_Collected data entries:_
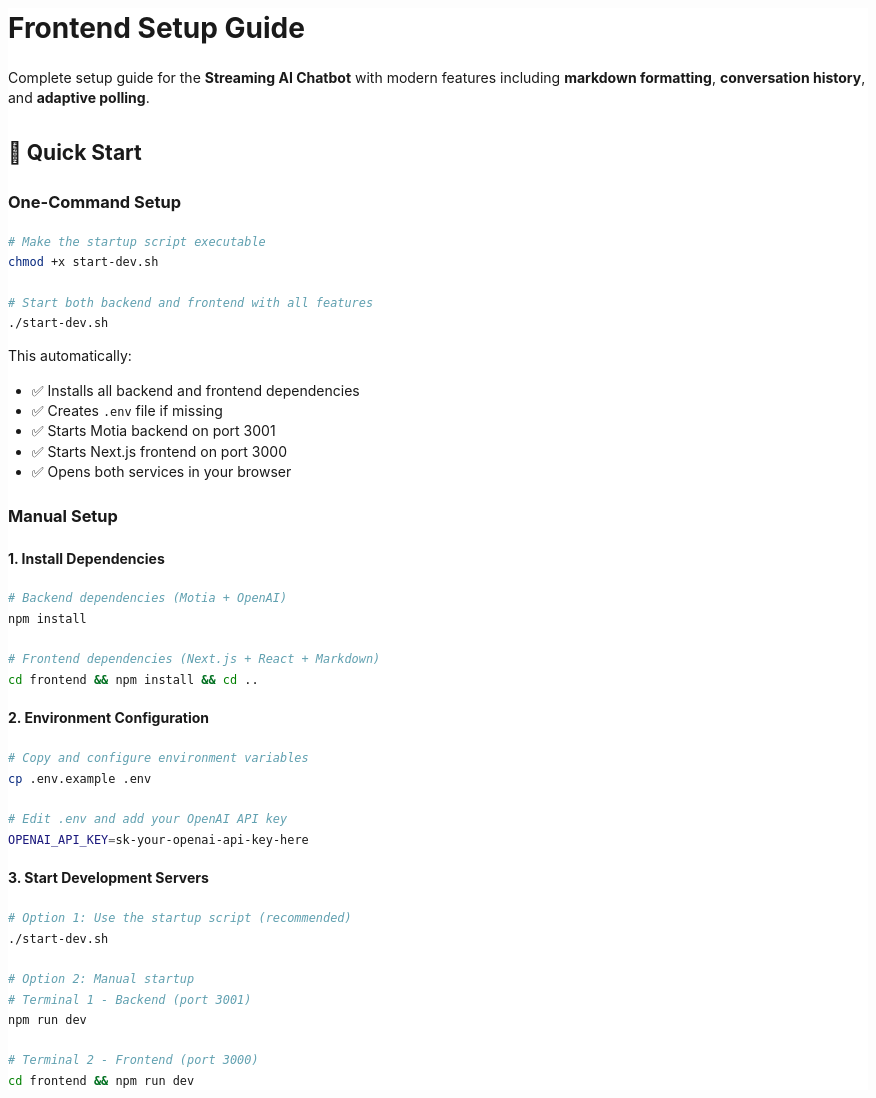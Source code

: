 # Frontend Setup Guide

Complete setup guide for the **Streaming AI Chatbot** with modern features including **markdown formatting**, **conversation history**, and **adaptive polling**.

## 🚀 Quick Start

### One-Command Setup
```bash
# Make the startup script executable
chmod +x start-dev.sh

# Start both backend and frontend with all features
./start-dev.sh
```

This automatically:
- ✅ Installs all backend and frontend dependencies
- ✅ Creates `.env` file if missing
- ✅ Starts Motia backend on port 3001
- ✅ Starts Next.js frontend on port 3000
- ✅ Opens both services in your browser

### Manual Setup

#### 1. Install Dependencies
```bash
# Backend dependencies (Motia + OpenAI)
npm install

# Frontend dependencies (Next.js + React + Markdown)
cd frontend && npm install && cd ..
```

#### 2. Environment Configuration
```bash
# Copy and configure environment variables
cp .env.example .env

# Edit .env and add your OpenAI API key
OPENAI_API_KEY=sk-your-openai-api-key-here
```

#### 3. Start Development Servers
```bash
# Option 1: Use the startup script (recommended)
./start-dev.sh

# Option 2: Manual startup
# Terminal 1 - Backend (port 3001)
npm run dev

# Terminal 2 - Frontend (port 3000)  
cd frontend && npm run dev
```
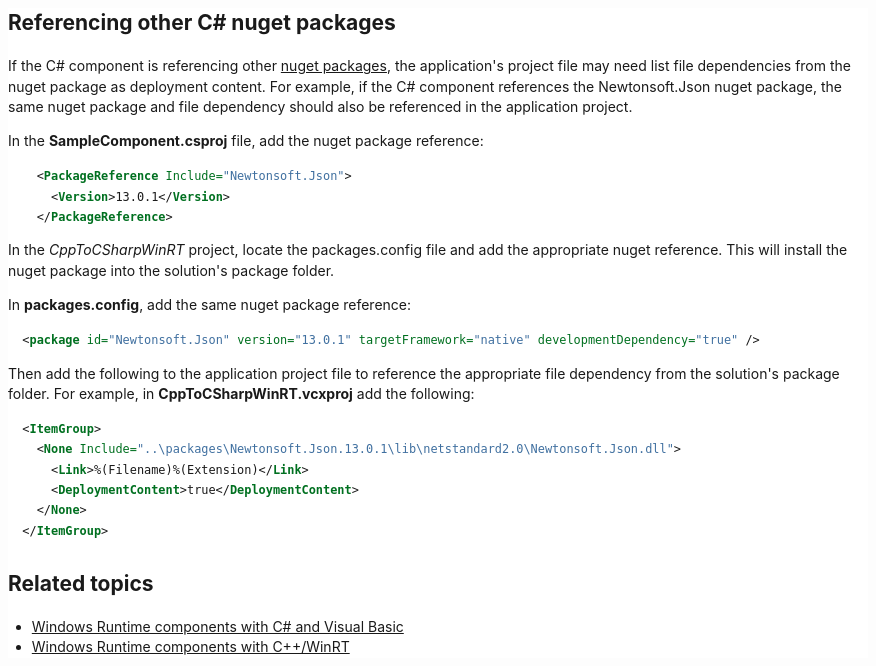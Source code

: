 ## Referencing other C# nuget packages

If the C# component is referencing other [nuget packages](/nuget/what-is-nuget), the application's project file may need list file dependencies from the nuget package as deployment content.  For example, if the C# component references the Newtonsoft.Json nuget package, the same nuget package and file dependency should also be referenced in the application project.

In the **SampleComponent.csproj** file, add the nuget package reference:

```xml
    <PackageReference Include="Newtonsoft.Json">
      <Version>13.0.1</Version>
    </PackageReference>
```

In the *CppToCSharpWinRT* project, locate the packages.config file and add the appropriate nuget reference.  This will install the nuget package into the solution's package folder.

In **packages.config**, add the same nuget package reference:

```xml
  <package id="Newtonsoft.Json" version="13.0.1" targetFramework="native" developmentDependency="true" />
```

Then add the following to the application project file to reference the appropriate file dependency from the solution's package folder.  For example, in **CppToCSharpWinRT.vcxproj** add the following:

```xml
  <ItemGroup>
    <None Include="..\packages\Newtonsoft.Json.13.0.1\lib\netstandard2.0\Newtonsoft.Json.dll">
      <Link>%(Filename)%(Extension)</Link>
      <DeploymentContent>true</DeploymentContent>
    </None>
  </ItemGroup>
```

## Related topics

- [Windows Runtime components with C# and Visual Basic](../winrt-components/creating-windows-runtime-components-in-csharp-and-visual-basic.md)
- [Windows Runtime components with C++/WinRT](../winrt-components/create-a-windows-runtime-component-in-cppwinrt.md)
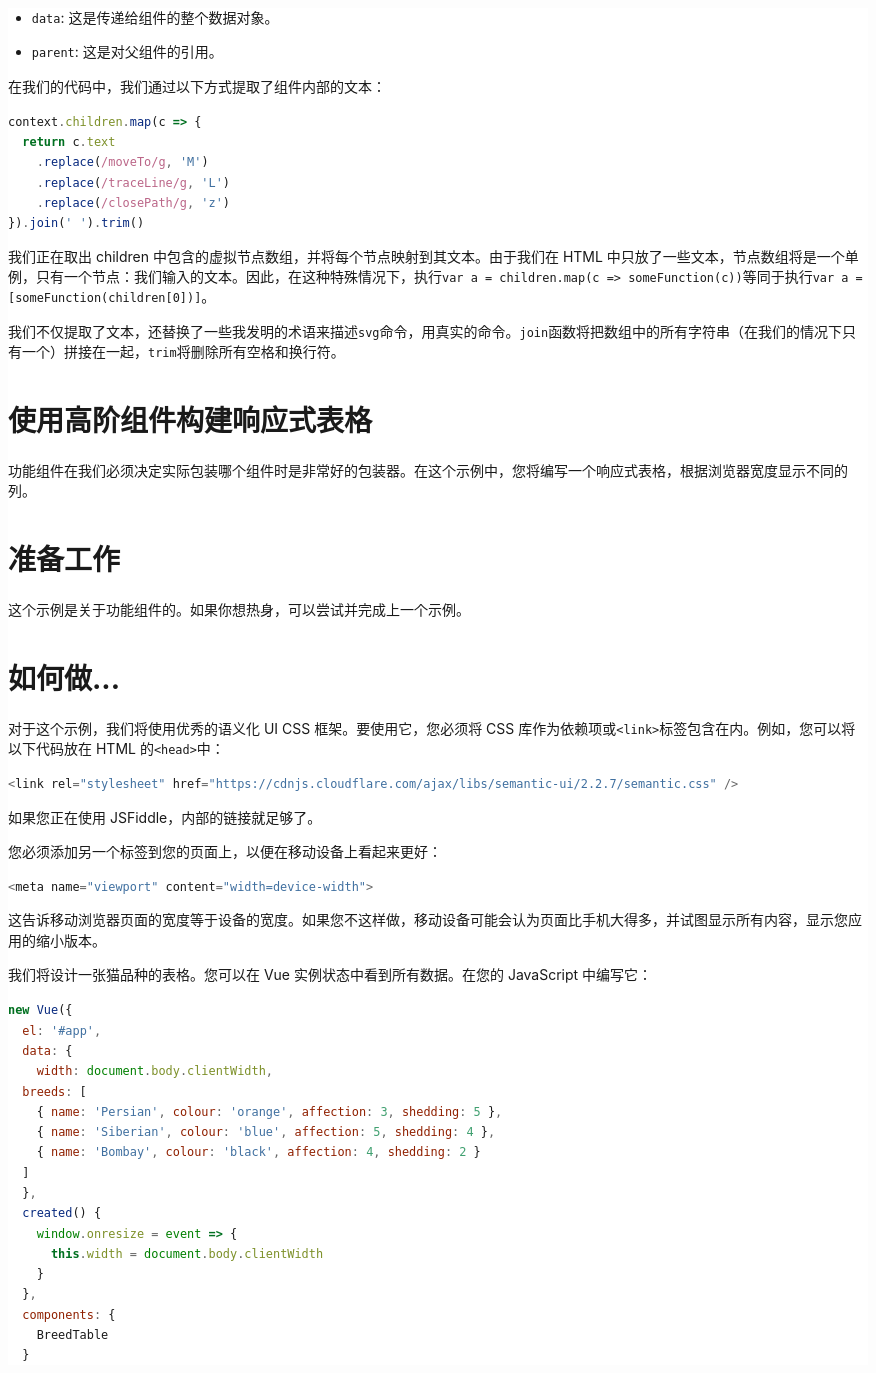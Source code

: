 +   `data`: 这是传递给组件的整个数据对象。

+   `parent`: 这是对父组件的引用。

在我们的代码中，我们通过以下方式提取了组件内部的文本：

```js
context.children.map(c => {
  return c.text
    .replace(/moveTo/g, 'M')
    .replace(/traceLine/g, 'L')
    .replace(/closePath/g, 'z')
}).join(' ').trim()
```

我们正在取出 children 中包含的虚拟节点数组，并将每个节点映射到其文本。由于我们在 HTML 中只放了一些文本，节点数组将是一个单例，只有一个节点：我们输入的文本。因此，在这种特殊情况下，执行`var a = children.map(c => someFunction(c))`等同于执行`var a = [someFunction(children[0])]`。

我们不仅提取了文本，还替换了一些我发明的术语来描述`svg`命令，用真实的命令。`join`函数将把数组中的所有字符串（在我们的情况下只有一个）拼接在一起，`trim`将删除所有空格和换行符。

# 使用高阶组件构建响应式表格

功能组件在我们必须决定实际包装哪个组件时是非常好的包装器。在这个示例中，您将编写一个响应式表格，根据浏览器宽度显示不同的列。

# 准备工作

这个示例是关于功能组件的。如果你想热身，可以尝试并完成上一个示例。

# 如何做...

对于这个示例，我们将使用优秀的语义化 UI CSS 框架。要使用它，您必须将 CSS 库作为依赖项或`<link>`标签包含在内。例如，您可以将以下代码放在 HTML 的`<head>`中：

```js
<link rel="stylesheet" href="https://cdnjs.cloudflare.com/ajax/libs/semantic-ui/2.2.7/semantic.css" />
```

如果您正在使用 JSFiddle，内部的链接就足够了。

您必须添加另一个标签到您的页面上，以便在移动设备上看起来更好：

```js
<meta name="viewport" content="width=device-width">
```

这告诉移动浏览器页面的宽度等于设备的宽度。如果您不这样做，移动设备可能会认为页面比手机大得多，并试图显示所有内容，显示您应用的缩小版本。

我们将设计一张猫品种的表格。您可以在 Vue 实例状态中看到所有数据。在您的 JavaScript 中编写它：

```js
new Vue({
  el: '#app',
  data: {
    width: document.body.clientWidth,
  breeds: [
    { name: 'Persian', colour: 'orange', affection: 3, shedding: 5 },
    { name: 'Siberian', colour: 'blue', affection: 5, shedding: 4 },
    { name: 'Bombay', colour: 'black', affection: 4, shedding: 2 }
  ]
  },
  created() {
    window.onresize = event => {
      this.width = document.body.clientWidth
    }
  },
  components: {
    BreedTable
  }
```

_TASK TO CARRY OUT:_
Your answer must be an exact reproduction of all entries, containing no pictures.

_RESPONSE:_
Source code

: # Frontend Setup Guide

Complete setup guide for the **Streaming AI Chatbot** with modern features including **markdown formatting**, **conversation history**, and **adaptive polling**.

## 🚀 Quick Start

### One-Command Setup
```bash
# Make the startup script executable
chmod +x start-dev.sh

# Start both backend and frontend with all features
./start-dev.sh
```

This automatically:
- ✅ Installs all backend and frontend dependencies
- ✅ Creates `.env` file if missing
- ✅ Starts Motia backend on port 3001
- ✅ Starts Next.js frontend on port 3000
- ✅ Opens both services in your browser

### Manual Setup

#### 1. Install Dependencies
```bash
# Backend dependencies (Motia + OpenAI)
npm install

# Frontend dependencies (Next.js + React + Markdown)
cd frontend && npm install && cd ..
```

#### 2. Environment Configuration
```bash
# Copy and configure environment variables
cp .env.example .env

# Edit .env and add your OpenAI API key
OPENAI_API_KEY=sk-your-openai-api-key-here
```

#### 3. Start Development Servers
```bash
# Option 1: Use the startup script (recommended)
./start-dev.sh

# Option 2: Manual startup
# Terminal 1 - Backend (port 3001)
npm run dev

# Terminal 2 - Frontend (port 3000)  
cd frontend && npm run dev
```
Source code

: ## Referencing other C# nuget packages

If the C# component is referencing other [nuget packages](/nuget/what-is-nuget), the application's project file may need list file dependencies from the nuget package as deployment content.  For example, if the C# component references the Newtonsoft.Json nuget package, the same nuget package and file dependency should also be referenced in the application project.

In the **SampleComponent.csproj** file, add the nuget package reference:

```xml
    <PackageReference Include="Newtonsoft.Json">
      <Version>13.0.1</Version>
    </PackageReference>
```

In the *CppToCSharpWinRT* project, locate the packages.config file and add the appropriate nuget reference.  This will install the nuget package into the solution's package folder.

In **packages.config**, add the same nuget package reference:

```xml
  <package id="Newtonsoft.Json" version="13.0.1" targetFramework="native" developmentDependency="true" />
```

Then add the following to the application project file to reference the appropriate file dependency from the solution's package folder.  For example, in **CppToCSharpWinRT.vcxproj** add the following:

```xml
  <ItemGroup>
    <None Include="..\packages\Newtonsoft.Json.13.0.1\lib\netstandard2.0\Newtonsoft.Json.dll">
      <Link>%(Filename)%(Extension)</Link>
      <DeploymentContent>true</DeploymentContent>
    </None>
  </ItemGroup>
```

## Related topics

- [Windows Runtime components with C# and Visual Basic](../winrt-components/creating-windows-runtime-components-in-csharp-and-visual-basic.md)
- [Windows Runtime components with C++/WinRT](../winrt-components/create-a-windows-runtime-component-in-cppwinrt.md)
Source code

: +   `data`: 这是传递给组件的整个数据对象。

+   `parent`: 这是对父组件的引用。

在我们的代码中，我们通过以下方式提取了组件内部的文本：

```js
context.children.map(c => {
  return c.text
    .replace(/moveTo/g, 'M')
    .replace(/traceLine/g, 'L')
    .replace(/closePath/g, 'z')
}).join(' ').trim()
```

我们正在取出 children 中包含的虚拟节点数组，并将每个节点映射到其文本。由于我们在 HTML 中只放了一些文本，节点数组将是一个单例，只有一个节点：我们输入的文本。因此，在这种特殊情况下，执行`var a = children.map(c => someFunction(c))`等同于执行`var a = [someFunction(children[0])]`。

我们不仅提取了文本，还替换了一些我发明的术语来描述`svg`命令，用真实的命令。`join`函数将把数组中的所有字符串（在我们的情况下只有一个）拼接在一起，`trim`将删除所有空格和换行符。

# 使用高阶组件构建响应式表格

功能组件在我们必须决定实际包装哪个组件时是非常好的包装器。在这个示例中，您将编写一个响应式表格，根据浏览器宽度显示不同的列。

# 准备工作

这个示例是关于功能组件的。如果你想热身，可以尝试并完成上一个示例。

# 如何做...

对于这个示例，我们将使用优秀的语义化 UI CSS 框架。要使用它，您必须将 CSS 库作为依赖项或`<link>`标签包含在内。例如，您可以将以下代码放在 HTML 的`<head>`中：

```js
<link rel="stylesheet" href="https://cdnjs.cloudflare.com/ajax/libs/semantic-ui/2.2.7/semantic.css" />
```

如果您正在使用 JSFiddle，内部的链接就足够了。

您必须添加另一个标签到您的页面上，以便在移动设备上看起来更好：

```js
<meta name="viewport" content="width=device-width">
```

这告诉移动浏览器页面的宽度等于设备的宽度。如果您不这样做，移动设备可能会认为页面比手机大得多，并试图显示所有内容，显示您应用的缩小版本。

我们将设计一张猫品种的表格。您可以在 Vue 实例状态中看到所有数据。在您的 JavaScript 中编写它：

```js
new Vue({
  el: '#app',
  data: {
    width: document.body.clientWidth,
  breeds: [
    { name: 'Persian', colour: 'orange', affection: 3, shedding: 5 },
    { name: 'Siberian', colour: 'blue', affection: 5, shedding: 4 },
    { name: 'Bombay', colour: 'black', affection: 4, shedding: 2 }
  ]
  },
  created() {
    window.onresize = event => {
      this.width = document.body.clientWidth
    }
  },
  components: {
    BreedTable
  }
```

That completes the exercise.